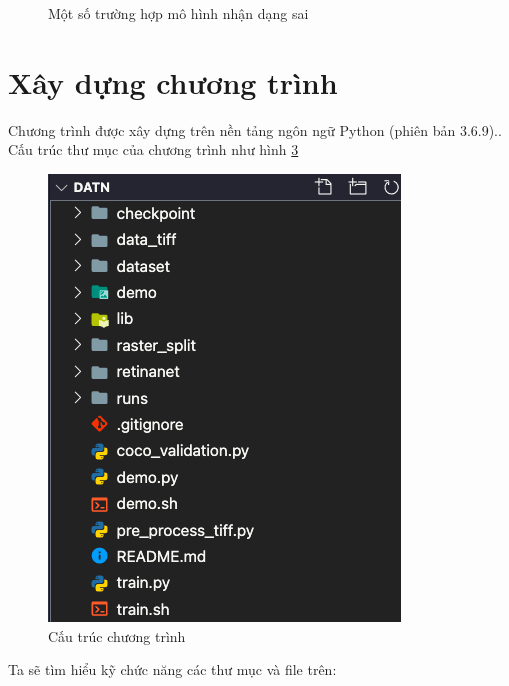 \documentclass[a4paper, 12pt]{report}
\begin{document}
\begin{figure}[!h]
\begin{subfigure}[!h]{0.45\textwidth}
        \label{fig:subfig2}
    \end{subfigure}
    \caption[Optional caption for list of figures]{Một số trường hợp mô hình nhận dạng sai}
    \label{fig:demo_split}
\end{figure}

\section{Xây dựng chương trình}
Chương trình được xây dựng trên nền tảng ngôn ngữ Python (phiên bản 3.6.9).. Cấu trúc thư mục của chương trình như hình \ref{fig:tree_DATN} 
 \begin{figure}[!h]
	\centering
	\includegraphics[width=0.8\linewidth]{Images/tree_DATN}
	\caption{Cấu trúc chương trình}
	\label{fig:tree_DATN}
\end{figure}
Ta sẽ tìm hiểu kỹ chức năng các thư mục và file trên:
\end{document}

####################

• **Work order**: Look above for lines with the word "trình" and copy them all.

• **Task response**:
\section{Xây dựng chương trình}
Chương trình được xây dựng trên nền tảng ngôn ngữ Python (phiên bản 3.6.9).. Cấu trúc thư mục của chương trình như hình \ref{fig:tree_DATN} 
	\caption{Cấu trúc chương trình}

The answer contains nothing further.